In The Atlantic, Dahlia Lithwick: Scalia vs. Scalia -- Does his faith influence his decisionmaking? (reviewing Bruce Allen Murphy, Scalia: A Court of One).

From the conclusion:

Murphy anoints [Scalia] “a Court of One,” estranged from potential allies, a man of undisputed brilliance and vision who has done little to shape the larger life of the law. Whereas some might salute the Kennedy Court or the Roberts Court, Murphy writes, no one will ever invoke the Scalia Court.

Yet perhaps Murphy misses the moral of his own story. Scalia is in fact leaving a very powerful mark, as precisely the lone, uncompromising figure his latest biographer portrays so astutely. The Hobby Lobby case serves as a reminder of a profound shift on the Court over the 24 years since Scalia [in Employment Division v. Smith] evoked the specter of the religious objector as “a law unto himself.” That may have been his nightmare in 1990, but in so many ways it is Scalia’s legacy in 2014. Scalia represents the living embodiment of the besieged religious dissenter, the “Christian as cretin,” in his parlance, the man who believes that the only remaining front in the American war for civil rights is the battle to defend religion. Two decades ago, nobody could have imagined that five members of the Court would align themselves with that posture.

But in the years since Samuel Alito joined the Court in 2006, replacing the centrist Sandra Day O’Connor, the five conservatives on the bench have ... shown growing and seemingly boundless patience for religious objectors. The Court is currently hearing, and will continue to hear, passionate challenges to a secular society from religious dissenters seeking not just the right to deny contraception to their workers, but the right to pray at town-council meetings and—somewhere down the line, it seems likely—the right to deny services to same-sex couples.

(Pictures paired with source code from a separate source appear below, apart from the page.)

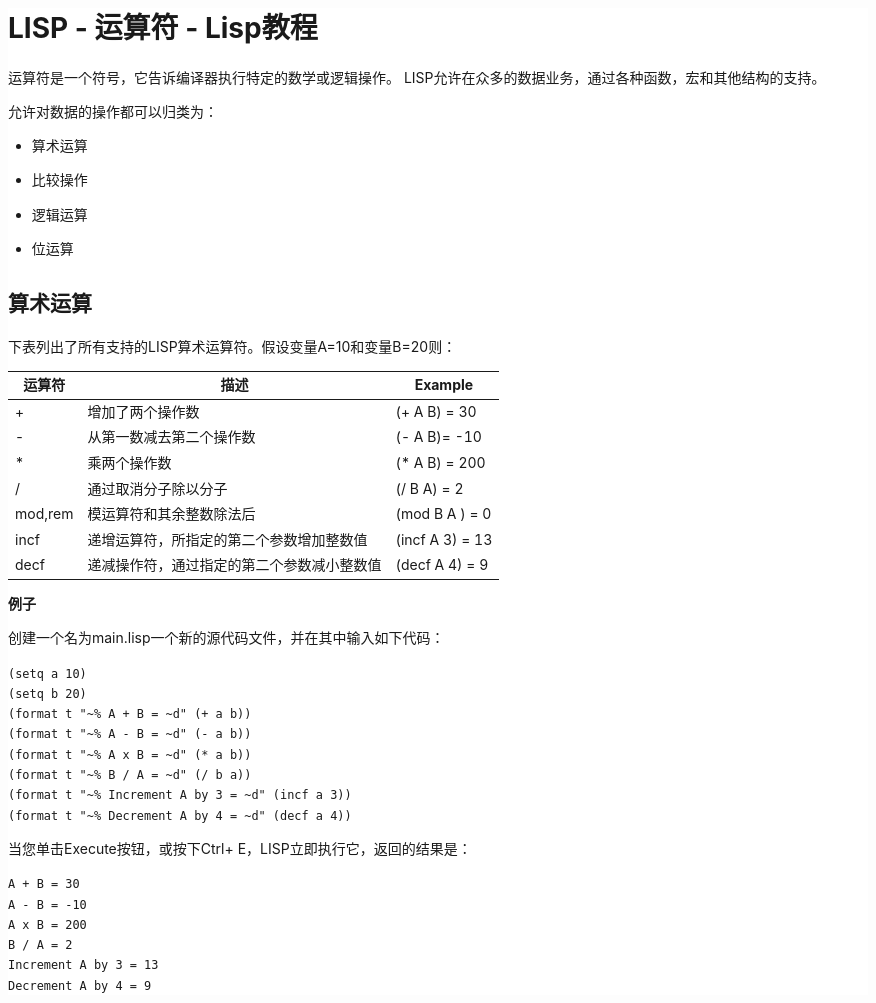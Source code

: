 # LISP - 运算符 - Lisp教程

运算符是一个符号，它告诉编译器执行特定的数学或逻辑操作。 LISP允许在众多的数据业务，通过各种函数，宏和其他结构的支持。

允许对数据的操作都可以归类为：

*   算术运算

*   比较操作

*   逻辑运算

*   位运算

## 算术运算

下表列出了所有支持的LISP算术运算符。假设变量A=10和变量B=20则：

| 运算符 | 描述 | Example |
| --- | --- | --- |
| + | 增加了两个操作数 | (+ A B) = 30 |
| - | 从第一数减去第二个操作数 | (- A B)= -10 |
| * | 乘两个操作数 | (* A B) = 200 |
| / | 通过取消分子除以分子 | (/ B A) = 2 |
| mod,rem | 模运算符和其余整数除法后 | (mod B A ) = 0 |
| incf | 递增运算符，所指定的第二个参数增加整数值 | (incf A 3) = 13 |
| decf | 递减操作符，通过指定的第二个参数减小整数值 | (decf A 4) = 9 |

**例子**

创建一个名为main.lisp一个新的源代码文件，并在其中输入如下代码：

```
(setq a 10)
(setq b 20)
(format t "~% A + B = ~d" (+ a b))
(format t "~% A - B = ~d" (- a b))
(format t "~% A x B = ~d" (* a b))
(format t "~% B / A = ~d" (/ b a))
(format t "~% Increment A by 3 = ~d" (incf a 3))
(format t "~% Decrement A by 4 = ~d" (decf a 4))
```

当您单击Execute按钮，或按下Ctrl+ E，LISP立即执行它，返回的结果是：

```
A + B = 30
A - B = -10
A x B = 200
B / A = 2
Increment A by 3 = 13
Decrement A by 4 = 9
```
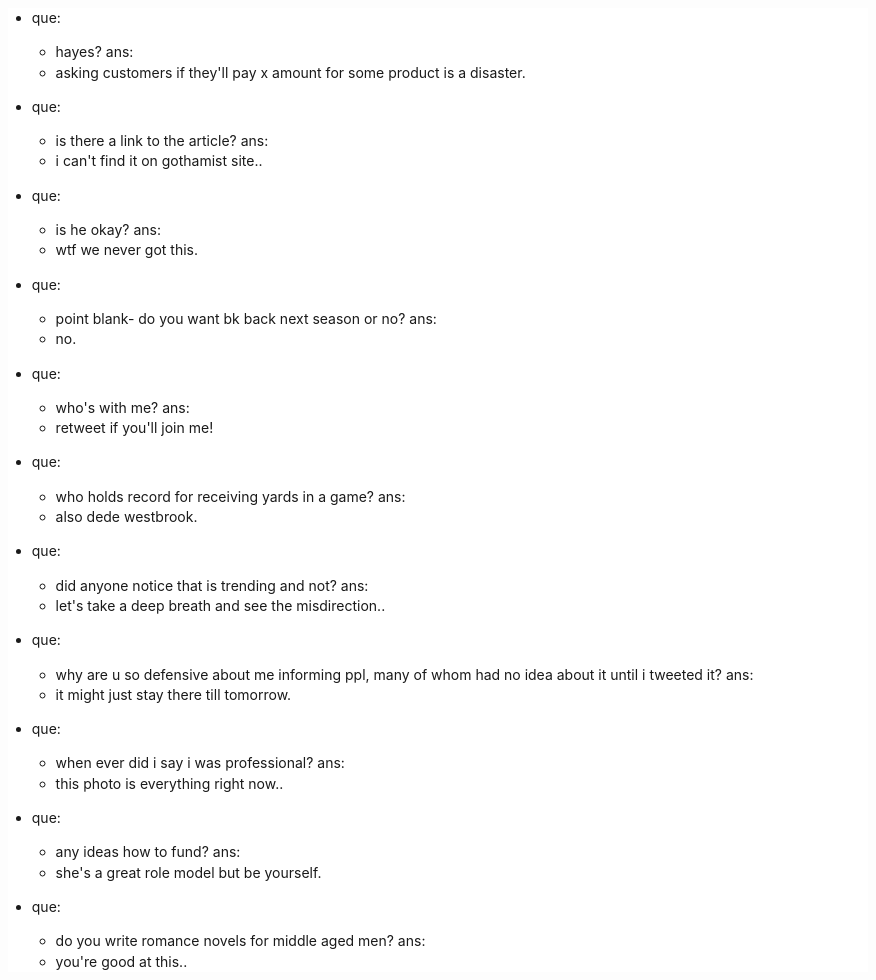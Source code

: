 - que:
  - hayes?
  ans:
  - asking customers if they'll pay x amount for some product is a disaster.

- que:
  - is there a link to the article?
  ans:
  - i can't find it on gothamist site..

- que:
  - is he okay?
  ans:
  - wtf we never got this.

- que:
  - point blank- do you want bk back next season or no?
  ans:
  - no.

- que:
  - who's with me?
  ans:
  - retweet if you'll join me!

- que:
  - who holds record for receiving yards in a game?
  ans:
  - also dede westbrook.

- que:
  - did anyone notice that is trending and not?
  ans:
  - let's take a deep breath and see the misdirection..

- que:
  - why are u so defensive about me informing ppl, many of whom had no idea about it until i tweeted it?
  ans:
  - it might just stay there till tomorrow.

- que:
  - when ever did i say i was professional?
  ans:
  - this photo is everything right now..

- que:
  - any ideas how to fund?
  ans:
  - she's a great role model but be yourself.

- que:
  - do you write romance novels for middle aged men?
  ans:
  - you're good at this..
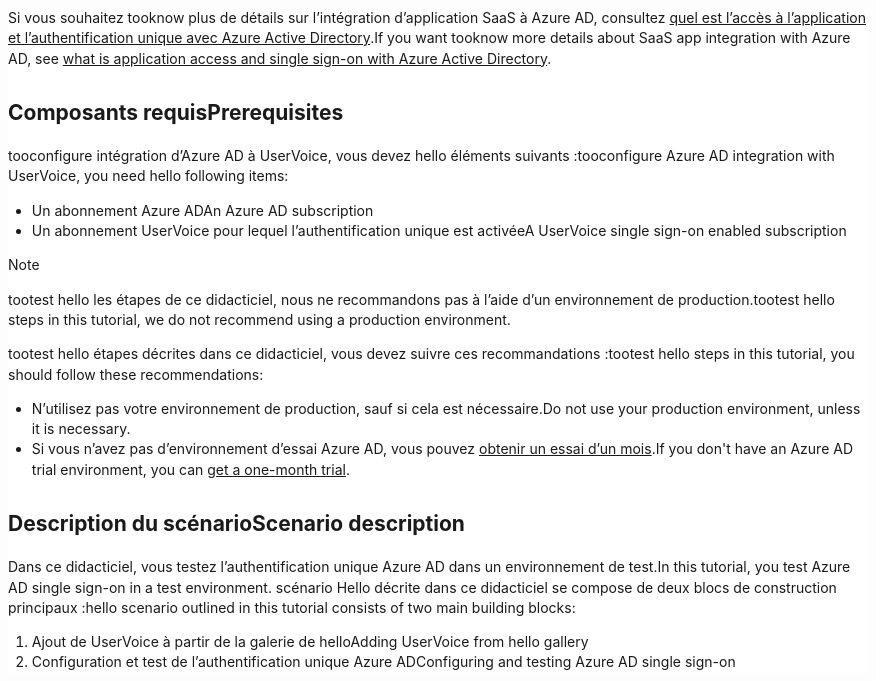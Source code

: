 <span data-ttu-id="44a7f-109">Si vous souhaitez tooknow plus de détails sur l’intégration d’application SaaS à Azure AD, consultez [quel est l’accès à l’application et l’authentification unique avec Azure Active Directory](active-directory-appssoaccess-whatis.md).</span><span class="sxs-lookup"><span data-stu-id="44a7f-109">If you want tooknow more details about SaaS app integration with Azure AD, see [what is application access and single sign-on with Azure Active Directory](active-directory-appssoaccess-whatis.md).</span></span>

## <a name="prerequisites"></a><span data-ttu-id="44a7f-110">Composants requis</span><span class="sxs-lookup"><span data-stu-id="44a7f-110">Prerequisites</span></span>

<span data-ttu-id="44a7f-111">tooconfigure intégration d’Azure AD à UserVoice, vous devez hello éléments suivants :</span><span class="sxs-lookup"><span data-stu-id="44a7f-111">tooconfigure Azure AD integration with UserVoice, you need hello following items:</span></span>

- <span data-ttu-id="44a7f-112">Un abonnement Azure AD</span><span class="sxs-lookup"><span data-stu-id="44a7f-112">An Azure AD subscription</span></span>
- <span data-ttu-id="44a7f-113">Un abonnement UserVoice pour lequel l’authentification unique est activée</span><span class="sxs-lookup"><span data-stu-id="44a7f-113">A UserVoice single sign-on enabled subscription</span></span>

> [!NOTE]
> <span data-ttu-id="44a7f-114">tootest hello les étapes de ce didacticiel, nous ne recommandons pas à l’aide d’un environnement de production.</span><span class="sxs-lookup"><span data-stu-id="44a7f-114">tootest hello steps in this tutorial, we do not recommend using a production environment.</span></span>

<span data-ttu-id="44a7f-115">tootest hello étapes décrites dans ce didacticiel, vous devez suivre ces recommandations :</span><span class="sxs-lookup"><span data-stu-id="44a7f-115">tootest hello steps in this tutorial, you should follow these recommendations:</span></span>

- <span data-ttu-id="44a7f-116">N’utilisez pas votre environnement de production, sauf si cela est nécessaire.</span><span class="sxs-lookup"><span data-stu-id="44a7f-116">Do not use your production environment, unless it is necessary.</span></span>
- <span data-ttu-id="44a7f-117">Si vous n’avez pas d’environnement d’essai Azure AD, vous pouvez [obtenir un essai d’un mois](https://azure.microsoft.com/pricing/free-trial/).</span><span class="sxs-lookup"><span data-stu-id="44a7f-117">If you don't have an Azure AD trial environment, you can [get a one-month trial](https://azure.microsoft.com/pricing/free-trial/).</span></span>

## <a name="scenario-description"></a><span data-ttu-id="44a7f-118">Description du scénario</span><span class="sxs-lookup"><span data-stu-id="44a7f-118">Scenario description</span></span>
<span data-ttu-id="44a7f-119">Dans ce didacticiel, vous testez l’authentification unique Azure AD dans un environnement de test.</span><span class="sxs-lookup"><span data-stu-id="44a7f-119">In this tutorial, you test Azure AD single sign-on in a test environment.</span></span> <span data-ttu-id="44a7f-120">scénario Hello décrite dans ce didacticiel se compose de deux blocs de construction principaux :</span><span class="sxs-lookup"><span data-stu-id="44a7f-120">hello scenario outlined in this tutorial consists of two main building blocks:</span></span>

1. <span data-ttu-id="44a7f-121">Ajout de UserVoice à partir de la galerie de hello</span><span class="sxs-lookup"><span data-stu-id="44a7f-121">Adding UserVoice from hello gallery</span></span>
2. <span data-ttu-id="44a7f-122">Configuration et test de l’authentification unique Azure AD</span><span class="sxs-lookup"><span data-stu-id="44a7f-122">Configuring and testing Azure AD single sign-on</span></span>


[1]: ./media/active-directory-saas-uservoice-tutorial/tutorial_general_01.png
[2]: ./media/active-directory-saas-uservoice-tutorial/tutorial_general_02.png
[3]: ./media/active-directory-saas-uservoice-tutorial/tutorial_general_03.png
[4]: ./media/active-directory-saas-uservoice-tutorial/tutorial_general_04.png
[100]: ./media/active-directory-saas-uservoice-tutorial/tutorial_general_100.png
[200]: ./media/active-directory-saas-uservoice-tutorial/tutorial_general_200.png
[201]: ./media/active-directory-saas-uservoice-tutorial/tutorial_general_201.png
[202]: ./media/active-directory-saas-uservoice-tutorial/tutorial_general_202.png
[203]: ./media/active-directory-saas-uservoice-tutorial/tutorial_general_203.png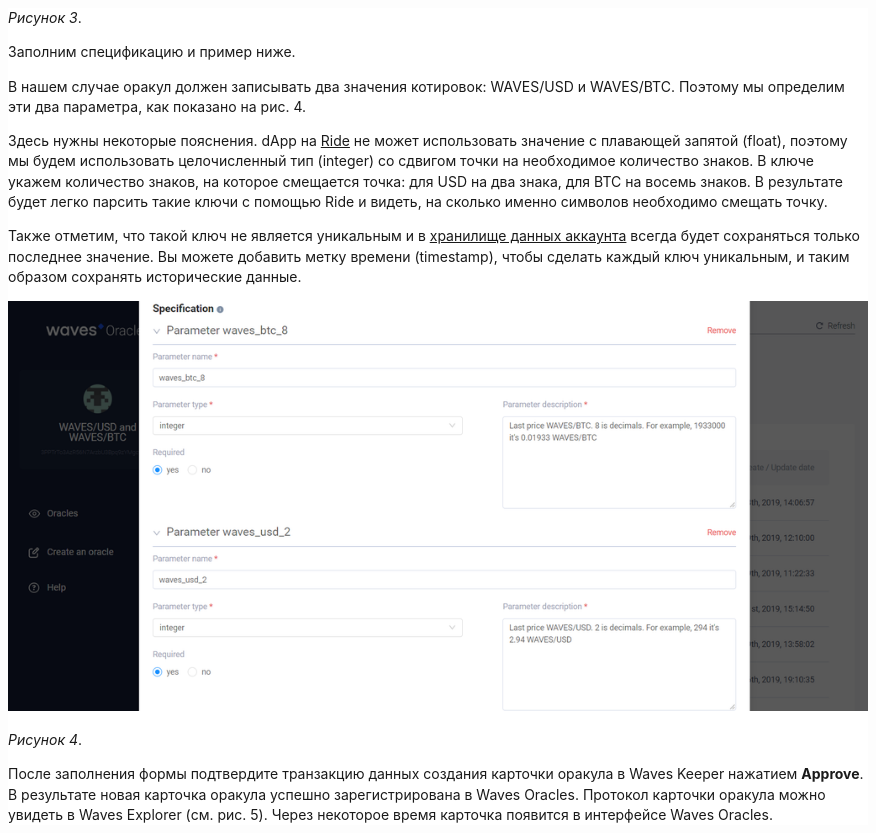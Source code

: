 _Рисунок 3_.

Заполним спецификацию и пример ниже.

В нашем случае оракул должен записывать два значения котировок: WAVES/USD и WAVES/BTC. Поэтому мы определим эти два параметра, как показано на рис. 4.

Здесь нужны некоторые пояснения. dApp на [Ride](/ru/ride/about-ride) не может использовать значение с плавающей запятой (float), поэтому мы будем использовать целочисленный тип (integer) со сдвигом точки на необходимое количество знаков. В ключе укажем количество знаков, на которое смещается точка: для USD на два знака, для BTC на восемь знаков. В результате будет легко парсить такие ключи с помощью Ride и видеть, на сколько именно символов необходимо смещать точку.

Также отметим, что такой ключ не является уникальным и в [хранилище данных аккаунта](/ru/blockchain/account/account-data-storage) всегда будет сохраняться только последнее значение. Вы можете добавить метку времени (timestamp), чтобы сделать каждый ключ уникальным, и таким образом сохранять исторические данные.

![](./_assets/3_create_an_oracle_popup_form_fill_specification.png)

_Рисунок 4_.

После заполнения формы подтвердите транзакцию данных создания карточки оракула в Waves Keeper нажатием **Approve**. В результате новая карточка оракула успешно зарегистрирована в Waves Oracles. Протокол карточки оракула можно увидеть в Waves Explorer (см. рис. 5). Через некоторое время карточка появится в интерфейсе Waves Oracles.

Murphy may be correct that Scalia is a court of one. But in the religious-rights revival now in progress in America, one is perhaps all that is needed.

(Via How Appealing)

Of course there's an obvious difference between Employment Division v. Smith and Hobby Lobby, in that the former involved the free exercise clause and the latter involves the Religious Freedom Restoration Act, passed (as the title implies) to overrule Smith.  So there's no contradiction in someone thinking (for example) that Smith was correctly decided and thinking the plaintiffs should prevail in Hobby Lobby.

And yet I do wonder if Justice Scalia has come to regret, or at least to doubt, his conclusion in Smith.  Unlike Lithwick, I wouldn't see that as chance to sneer, but only to appreciate that we can all change our minds.